C) Synthèse

Dans cette partie consacrée aux enjeux à l’œuvre dans l’interaction entre aidant-e et aidé-e, nous avons tout d’abord exploré la question de la conflictualité interpersonnelle, ce qui nous a permis d’observer les différentes sources de conflit repérables dans les entretiens, et la manière dont il se joue sur la scène de l’interaction, ou pas. Ceci nous a amenée à formuler une interrogation qui semble traverser le discours des participant-e-s : dans quelles conditions la relation à l’autre peut-elle soutenir un processus d’émancipation, ou au contraire voir se développer une violence symbolique, une emprise, où l’intersubjectivité n’advient pas ? Les figures de l’irrecevable, de la manipulation et de la dérobade sont des scénarii où se narre l’échec (au moins partiel) du dialogue intersubjectif, même si la conflictualité n’y aboutit pas nécessairement – ce dont témoigne la figure de la crise créatrice. Les figures de l’apprivoisement et de la réparation nous indiquent à l’inverse que l’interaction aidant-e/aidé-e peut être un support au développement de la possibilité d’action des personnes qui font appel aux intervenant-e-s sociales.

Les processus identificatoires apparaissent alors comme jouant un rôle central dans ce versant étayant de l’interaction. L’espace intersubjectif peut s’ouvrir sur la base de l’identification, ou, au-delà de cette reconnaissance mutuelle, sur la base d’une alliance autour d’un projet communément investi, qui fonde un lien par médiation. En deçà de l’identification, les processus plus archaïques de projection et d’introjection, correspondant à un lien par incorporation, apparaissent comme menant à une souffrance professionnelle, s’ils ne peuvent évoluer en d’autres formes de lien.

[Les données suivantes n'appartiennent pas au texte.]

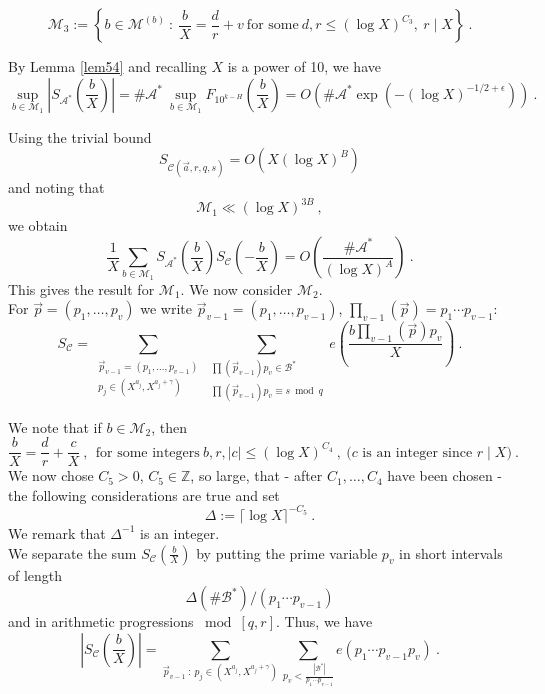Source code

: \documentclass{amsart}
\numberwithin{equation}{subsection}
\begin{document}
$$\mathcal{M}_3:=\left\{b\in \mathcal{M}^{(b)}\::\: \frac{b}{X}=\frac{d}{r}+v\ \text{for some}\ d, r \leq (\log X)^{C_3},\ r\mid X\right\} \:.$$

By Lemma \ref{lem54} and recalling $X$ is a power of 10, we have
$$\sup_{b\in \mathcal{M}_1} \left| S_{\mathcal{A}^*}\left(\frac{b}{X}\right) \right|=\#\mathcal{A}^* \: \sup_{b\in \mathcal{M}_1} F_{10^{k-H}}\left(\frac{b}{X}\right) = O\left( \#\mathcal{A}^*\exp(-(\log X)^{-1/2+\epsilon})\right)\:.$$

Using the trivial bound 
$$S_{\mathcal{C}(\vec{a}, r, q, s)}=O(X(\log X)^B)$$ 
and noting that 
$$\mathcal{M}_1\ll (\log X)^{3B}\:,$$
we obtain
\[
\frac{1}{X}\sum_{b\in \mathcal{M}_1} S_{\mathcal{A}^*}\left(\frac{b}{X}\right) S_{\mathcal{C}}\left(-\frac{b}{X}\right)=O\left( \frac{\#\mathcal{A}^*}{(\log X)^A} \right)\:. \tag{9.1}
\]
This gives the result for $\mathcal{M}_1$. We now consider $\mathcal{M}_2$.\\
For $\vec{p}=(p_1, \ldots, p_v)$ we write $\vec{p}_{v-1}=(p_1, \ldots, p_{v-1})$, $\prod_{v-1}(\vec{p})=p_1\cdots p_{v-1}$:
$$S_{\mathcal{C}}=\sum_{\substack{\vec{p}_{v-1}=(p_1, \ldots, p_{v-1}) \\ p_j\in (X^{a_j}, X^{a_j+\gamma})}} \sum_{\substack{\prod(\vec{p}_{v-1})p_v \in \mathcal{B}^* \\  \prod(\vec{p}_{v-1})p_v \equiv s\bmod q }} e\left(\frac{b\prod_{v-1}(\vec{p})p_v}{X}\right)\:.$$

We note that if $b\in \mathcal{M}_2$, then
$$\frac{b}{X}=\frac{d}{r}+\frac{c}{X}\:,\ \ \text{for some integers}\ b, r, |c|\leq (\log X)^{C_4}\:,\ \text{($c$ is an integer since $r\mid X$)}\:.$$
We now chose $C_5>0$, $C_5\in\mathbb{Z}$, so large, that - after $C_1,\ldots, C_4$ have been chosen - the following considerations are true and set
$$\Delta:=\lceil \log X \rceil^{-C_5}\:.$$
We remark that $\Delta^{-1}$ is an integer.\\
We separate the sum $S_{\mathcal{C}}\left(\frac{b}{X}\right)$ by putting the prime variable $p_v$ in short intervals of length
$$\Delta(\#\mathcal{B}^*)/(p_1\cdots p_{v-1})$$
and in arithmetic progressions $\bmod [q, r]$. Thus, we have
$$\left|S_\mathcal{C}\left(\frac{b}{X}\right) \right| =\sum_{\vec{p}_{v-1}\::\: p_j\in (X^{a_j}, X^{a_j+\gamma})} \sum_{p_v<\frac{|\mathcal{B}^*|}{p_1\cdots p_{v-1}}} e(p_1\cdots p_{v-1}p_v)\:.$$
\end{document}
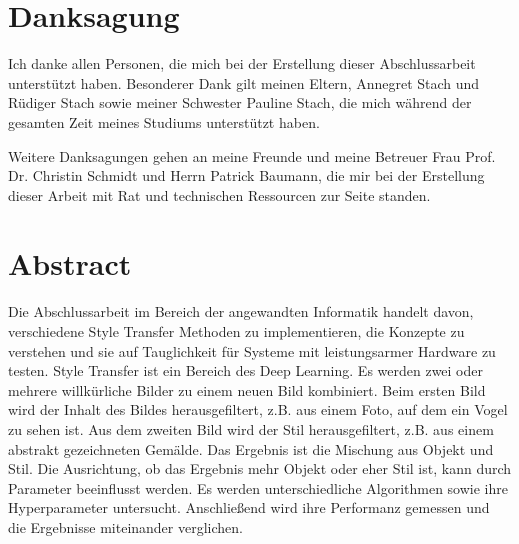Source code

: \chapter*{Danksagung}

Ich danke allen Personen, die mich bei der Erstellung dieser Abschlussarbeit unterstützt haben. Besonderer Dank gilt meinen Eltern, Annegret Stach und Rüdiger Stach sowie meiner Schwester Pauline Stach, die mich während der gesamten Zeit meines Studiums unterstützt haben.

Weitere Danksagungen gehen an meine Freunde und meine Betreuer Frau Prof. Dr. Christin Schmidt und Herrn Patrick Baumann, die mir bei der Erstellung dieser Arbeit mit Rat und technischen Ressourcen zur Seite standen.

\pagebreak

\chapter*{Abstract}

Die Abschlussarbeit im Bereich der angewandten Informatik handelt davon, verschiedene Style Transfer Methoden zu implementieren, die Konzepte zu verstehen und sie auf Tauglichkeit für Systeme mit leistungsarmer Hardware zu testen. Style Transfer ist ein Bereich des Deep Learning. Es werden zwei oder mehrere willkürliche Bilder zu einem neuen Bild kombiniert. Beim ersten Bild wird der Inhalt des Bildes herausgefiltert, z.B. aus einem Foto, auf dem ein Vogel zu sehen ist. Aus dem zweiten Bild wird der Stil herausgefiltert, z.B. aus einem abstrakt gezeichneten Gemälde. Das Ergebnis ist die Mischung aus Objekt und Stil. Die Ausrichtung, ob das Ergebnis mehr Objekt oder eher Stil ist, kann durch Parameter beeinflusst werden. Es werden unterschiedliche Algorithmen sowie ihre Hyperparameter untersucht. Anschließend wird ihre Performanz gemessen und die Ergebnisse miteinander verglichen.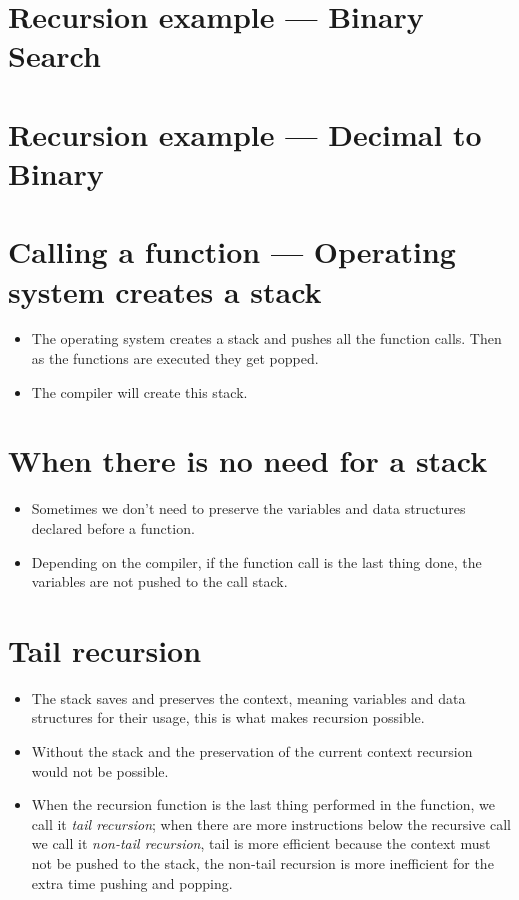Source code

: \section{Recursion example —  Binary Search}

\section{Recursion example — Decimal to Binary}


\section{Calling a function — Operating system creates a stack}
\begin{itemize}
    \item The operating system creates a stack and pushes all the function calls. Then as the functions are executed they get popped. 
    \item The compiler will create this stack. 
\end{itemize}


\section{When there is no need for a stack}
\begin{itemize}
    \item Sometimes we don't need to preserve the variables and data structures declared before a function. 
    \item Depending on the compiler, if the function call is the last thing done, the variables are not pushed to the call stack. 
\end{itemize}


\section{Tail recursion}
\begin{itemize}
    \item The stack saves and preserves the context, meaning variables and data structures for their usage, this is what makes recursion possible. 
    \item Without the stack and the preservation of the current context recursion would not be possible.
    \item When the recursion function is the last thing performed in the function, we call it \emph{tail recursion}; when there are more instructions below the recursive call we call it \emph{non-tail recursion}, tail is more efficient because the context must not be pushed to the stack, the non-tail recursion is more inefficient for the extra time pushing and popping. 
\end{itemize}


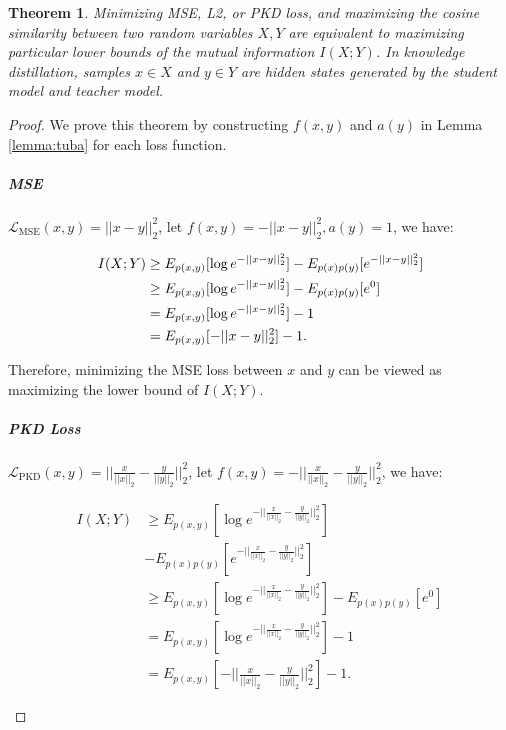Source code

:\documentclass[11pt]{article}
\newtheorem{theorem}{Theorem}
\begin{document}
\begin{theorem}
Minimizing MSE, L2, or PKD loss, and maximizing the cosine similarity between two random variables $X,Y$ are equivalent to maximizing particular lower bounds of the mutual information $I(X;Y)$. In knowledge distillation, samples $x \in X$ and $y \in Y$ are hidden states generated by the student model and teacher model.
\end{theorem} 

\begin{proof}
We prove this theorem by constructing $f(x,y)$ and $a(y)$ in Lemma \ref{lemma:tuba} for each loss function. 
\subparagraph{MSE}
$\mathcal{L}_{\text{MSE}}(x,y) = ||x-y||_2^2$, let $f(x,y) = -||x-y||_2^2, a(y)=1$, we have:
\begin{small}
\begin{equation}
\begin{split}
 I (X;Y)&\geq E_{p(x,y)}[\log e^{-||x-y||_2^2}] - E_{p(x)p(y)}[e^{-||x-y||_2^2}] \notag \\
&\geq  E_{p(x,y)}[\log e^{-||x-y||_2^2}] - E_{p(x)p(y)}[e^0]\\ 
&= E_{p(x,y)}[\log e^{-||x-y||_2^2}] - 1\\
&= E_{p(x,y)}[-||x-y||_2^2] - 1.
\end{split}
\end{equation}
\end{small}

Therefore, minimizing the MSE loss between $x$ and $y$ can be viewed as maximizing the lower bound of $I(X;Y)$.
\subparagraph{PKD Loss}
$\mathcal{L}_{\text{PKD}}(x, y) = ||\frac{x}{||x||_2}-\frac{y}{||y||_2}||_2^2$, let $f(x,y)=-||\frac{x}{||x||_2}-\frac{y}{||y||_2}||_2^2$, we have:
\begin{small}
\begin{equation*}
\begin{split}
 I (X;Y)&\geq E_{p(x,y)}[\log e^{-||\frac{x}{||x||_2}-\frac{y}{||y||_2}||_2^2}] \\
 &- E_{p(x)p(y)}[e^{-||\frac{x}{||x||_2}-\frac{y}{||y||_2}||_2^2}] \\
&\geq  E_{p(x,y)}[\log e^{-||\frac{x}{||x||_2}-\frac{y}{||y||_2}||_2^2}] - E_{p(x)p(y)}[e^0] \\ 
&= E_{p(x,y)}[\log e^{-||\frac{x}{||x||_2}-\frac{y}{||y||_2}||_2^2}] - 1\\
&= E_{p(x,y)}[-||\frac{x}{||x||_2}-\frac{y}{||y||_2}||_2^2] - 1 .
\end{split}
\end{equation*}
\end{small}


\end{proof}
\end{document}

C’est peut-être pour se défendre des affects pénibles dont le lien par incorporation favorise la contagion que peut se déployer, à l’inverse de ces processus identificatoires, un processus d’altération qui conduit à instaurer une coupure entre soi et l’autre. L’aidé-e est alors perçu-e comme différent-e, par nature, et l’empathie se voit inhibée pour donner libre cours à l’agressivité. Nous avons vu, à ce sujet, que des facteurs tels que la formation et l’organisation du travail peuvent intervenir sur le développement de processus identificatoires, ou au contraire d’altération.

Les observations réalisées dans ce dernier chapitre consacré aux données issues des entretiens menés à Rillieux-la-Pape nous ont permis de développer une compréhension de certains des processus à l’œuvre dans l’interaction, et sur laquelle va s’appuyer la discussion générale des résultats de notre investigation.